(WHAT THIS TASK INVOLVES): Which lines below fall between the one containing "## Type: auth\_CheckedPhone" and the one containing "## Executando os Testes"? Repeat them exactly, counting both of those lines, and add nothing else.

^^^^

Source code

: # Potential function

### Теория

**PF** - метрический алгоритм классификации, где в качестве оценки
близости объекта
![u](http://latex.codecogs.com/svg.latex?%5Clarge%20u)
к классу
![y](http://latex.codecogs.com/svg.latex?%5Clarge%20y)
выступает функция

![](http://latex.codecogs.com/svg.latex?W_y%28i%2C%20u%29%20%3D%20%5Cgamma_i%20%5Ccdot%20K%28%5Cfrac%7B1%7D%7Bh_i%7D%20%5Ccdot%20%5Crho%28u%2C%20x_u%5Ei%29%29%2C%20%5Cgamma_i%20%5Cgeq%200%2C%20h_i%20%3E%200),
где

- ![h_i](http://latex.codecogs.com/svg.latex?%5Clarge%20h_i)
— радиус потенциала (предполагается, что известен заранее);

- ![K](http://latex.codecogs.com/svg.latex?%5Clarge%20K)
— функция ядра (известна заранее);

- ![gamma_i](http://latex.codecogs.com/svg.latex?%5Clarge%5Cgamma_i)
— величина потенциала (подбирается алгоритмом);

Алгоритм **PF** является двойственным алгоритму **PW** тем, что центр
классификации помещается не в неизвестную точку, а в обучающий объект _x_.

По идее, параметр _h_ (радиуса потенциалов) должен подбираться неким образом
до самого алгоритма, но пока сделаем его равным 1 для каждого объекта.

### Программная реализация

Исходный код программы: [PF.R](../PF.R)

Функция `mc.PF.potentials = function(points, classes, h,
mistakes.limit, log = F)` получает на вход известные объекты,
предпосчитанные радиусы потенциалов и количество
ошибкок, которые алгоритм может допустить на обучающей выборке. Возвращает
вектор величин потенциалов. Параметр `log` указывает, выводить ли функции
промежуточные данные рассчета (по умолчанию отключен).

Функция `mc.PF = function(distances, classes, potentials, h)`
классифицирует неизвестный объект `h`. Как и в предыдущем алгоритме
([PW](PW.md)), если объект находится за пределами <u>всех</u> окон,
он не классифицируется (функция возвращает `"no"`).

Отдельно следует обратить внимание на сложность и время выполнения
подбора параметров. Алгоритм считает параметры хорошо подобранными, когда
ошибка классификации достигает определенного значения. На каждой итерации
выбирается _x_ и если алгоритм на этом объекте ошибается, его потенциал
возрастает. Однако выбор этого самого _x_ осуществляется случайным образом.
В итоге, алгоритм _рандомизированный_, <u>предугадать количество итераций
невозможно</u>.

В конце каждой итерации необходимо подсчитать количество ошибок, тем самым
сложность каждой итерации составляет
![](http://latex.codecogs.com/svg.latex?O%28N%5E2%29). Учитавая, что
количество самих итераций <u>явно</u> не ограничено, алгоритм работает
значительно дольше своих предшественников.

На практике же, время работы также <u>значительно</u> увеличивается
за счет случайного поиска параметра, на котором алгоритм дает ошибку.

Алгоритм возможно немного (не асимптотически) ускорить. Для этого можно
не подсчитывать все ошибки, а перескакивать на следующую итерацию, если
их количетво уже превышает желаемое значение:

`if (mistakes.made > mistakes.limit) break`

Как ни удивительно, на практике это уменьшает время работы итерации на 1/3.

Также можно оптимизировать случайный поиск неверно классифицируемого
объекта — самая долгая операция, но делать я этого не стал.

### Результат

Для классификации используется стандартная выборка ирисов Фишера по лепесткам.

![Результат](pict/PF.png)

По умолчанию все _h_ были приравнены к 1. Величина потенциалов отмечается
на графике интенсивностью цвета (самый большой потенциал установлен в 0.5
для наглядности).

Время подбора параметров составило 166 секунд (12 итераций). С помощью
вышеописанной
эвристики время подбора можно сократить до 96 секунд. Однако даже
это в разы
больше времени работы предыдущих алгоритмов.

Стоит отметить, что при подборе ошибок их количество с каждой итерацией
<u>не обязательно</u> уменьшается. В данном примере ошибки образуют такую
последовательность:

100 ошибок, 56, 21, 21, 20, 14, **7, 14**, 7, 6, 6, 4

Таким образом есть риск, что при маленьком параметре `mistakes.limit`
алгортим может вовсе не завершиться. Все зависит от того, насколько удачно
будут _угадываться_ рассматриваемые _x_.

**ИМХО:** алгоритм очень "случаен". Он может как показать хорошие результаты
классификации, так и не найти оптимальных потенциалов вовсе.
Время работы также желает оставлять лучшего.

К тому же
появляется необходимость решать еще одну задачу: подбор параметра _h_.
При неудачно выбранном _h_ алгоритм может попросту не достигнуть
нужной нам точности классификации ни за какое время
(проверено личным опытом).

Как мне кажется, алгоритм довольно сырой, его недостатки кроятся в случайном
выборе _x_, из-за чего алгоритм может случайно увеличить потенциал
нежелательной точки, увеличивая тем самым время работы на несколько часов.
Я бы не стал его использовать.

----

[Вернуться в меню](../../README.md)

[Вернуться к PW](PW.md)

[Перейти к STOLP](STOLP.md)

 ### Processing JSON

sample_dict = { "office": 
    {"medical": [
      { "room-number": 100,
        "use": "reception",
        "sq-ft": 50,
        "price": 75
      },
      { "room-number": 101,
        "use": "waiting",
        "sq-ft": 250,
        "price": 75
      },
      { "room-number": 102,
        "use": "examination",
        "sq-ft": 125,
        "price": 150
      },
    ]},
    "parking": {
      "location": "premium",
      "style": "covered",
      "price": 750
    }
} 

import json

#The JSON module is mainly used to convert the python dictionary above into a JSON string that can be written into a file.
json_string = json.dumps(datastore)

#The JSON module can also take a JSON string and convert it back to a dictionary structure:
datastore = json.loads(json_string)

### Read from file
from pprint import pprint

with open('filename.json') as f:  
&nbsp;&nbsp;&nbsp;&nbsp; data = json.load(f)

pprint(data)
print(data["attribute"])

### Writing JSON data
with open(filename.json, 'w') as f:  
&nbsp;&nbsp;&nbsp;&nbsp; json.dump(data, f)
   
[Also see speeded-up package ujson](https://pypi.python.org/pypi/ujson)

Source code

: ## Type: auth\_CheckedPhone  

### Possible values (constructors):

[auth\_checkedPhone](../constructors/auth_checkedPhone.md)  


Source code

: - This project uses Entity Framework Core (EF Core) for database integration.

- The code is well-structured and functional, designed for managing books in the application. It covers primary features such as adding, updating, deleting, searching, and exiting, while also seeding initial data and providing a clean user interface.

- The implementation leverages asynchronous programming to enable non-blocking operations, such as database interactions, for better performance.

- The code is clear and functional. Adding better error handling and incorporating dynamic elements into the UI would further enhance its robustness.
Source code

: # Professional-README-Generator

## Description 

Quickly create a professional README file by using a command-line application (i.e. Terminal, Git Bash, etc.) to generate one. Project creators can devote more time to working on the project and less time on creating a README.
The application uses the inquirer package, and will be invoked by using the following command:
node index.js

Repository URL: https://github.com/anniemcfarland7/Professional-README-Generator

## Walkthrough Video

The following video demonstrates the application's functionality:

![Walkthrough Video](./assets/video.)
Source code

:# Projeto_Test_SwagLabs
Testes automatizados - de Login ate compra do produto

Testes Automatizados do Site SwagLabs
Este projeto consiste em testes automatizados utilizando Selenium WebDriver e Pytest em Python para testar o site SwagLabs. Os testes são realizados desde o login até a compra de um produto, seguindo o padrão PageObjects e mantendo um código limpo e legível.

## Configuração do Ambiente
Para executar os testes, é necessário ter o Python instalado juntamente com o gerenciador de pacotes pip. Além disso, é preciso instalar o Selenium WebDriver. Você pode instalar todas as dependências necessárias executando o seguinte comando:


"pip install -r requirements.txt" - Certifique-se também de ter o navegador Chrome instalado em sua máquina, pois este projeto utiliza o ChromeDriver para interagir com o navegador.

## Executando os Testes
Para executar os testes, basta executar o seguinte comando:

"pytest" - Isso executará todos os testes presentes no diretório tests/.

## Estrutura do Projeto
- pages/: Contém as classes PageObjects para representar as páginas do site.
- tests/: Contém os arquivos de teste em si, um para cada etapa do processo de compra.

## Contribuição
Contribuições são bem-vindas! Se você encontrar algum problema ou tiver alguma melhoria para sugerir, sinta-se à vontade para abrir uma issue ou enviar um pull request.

^^^^

(TASK ANSWER):
: ## Type: auth\_CheckedPhone  

### Possible values (constructors):

[auth\_checkedPhone](../constructors/auth_checkedPhone.md)  


Source code

: - This project uses Entity Framework Core (EF Core) for database integration.

- The code is well-structured and functional, designed for managing books in the application. It covers primary features such as adding, updating, deleting, searching, and exiting, while also seeding initial data and providing a clean user interface.

- The implementation leverages asynchronous programming to enable non-blocking operations, such as database interactions, for better performance.

- The code is clear and functional. Adding better error handling and incorporating dynamic elements into the UI would further enhance its robustness.
Source code

: # Professional-README-Generator

## Description 

Quickly create a professional README file by using a command-line application (i.e. Terminal, Git Bash, etc.) to generate one. Project creators can devote more time to working on the project and less time on creating a README.
The application uses the inquirer package, and will be invoked by using the following command:
node index.js

Repository URL: https://github.com/anniemcfarland7/Professional-README-Generator

## Walkthrough Video

The following video demonstrates the application's functionality:

![Walkthrough Video](./assets/video.)
Source code

:# Projeto_Test_SwagLabs
Testes automatizados - de Login ate compra do produto

Testes Automatizados do Site SwagLabs
Este projeto consiste em testes automatizados utilizando Selenium WebDriver e Pytest em Python para testar o site SwagLabs. Os testes são realizados desde o login até a compra de um produto, seguindo o padrão PageObjects e mantendo um código limpo e legível.

## Configuração do Ambiente
Para executar os testes, é necessário ter o Python instalado juntamente com o gerenciador de pacotes pip. Além disso, é preciso instalar o Selenium WebDriver. Você pode instalar todas as dependências necessárias executando o seguinte comando:


"pip install -r requirements.txt" - Certifique-se também de ter o navegador Chrome instalado em sua máquina, pois este projeto utiliza o ChromeDriver para interagir com o navegador.

## Executando os Testes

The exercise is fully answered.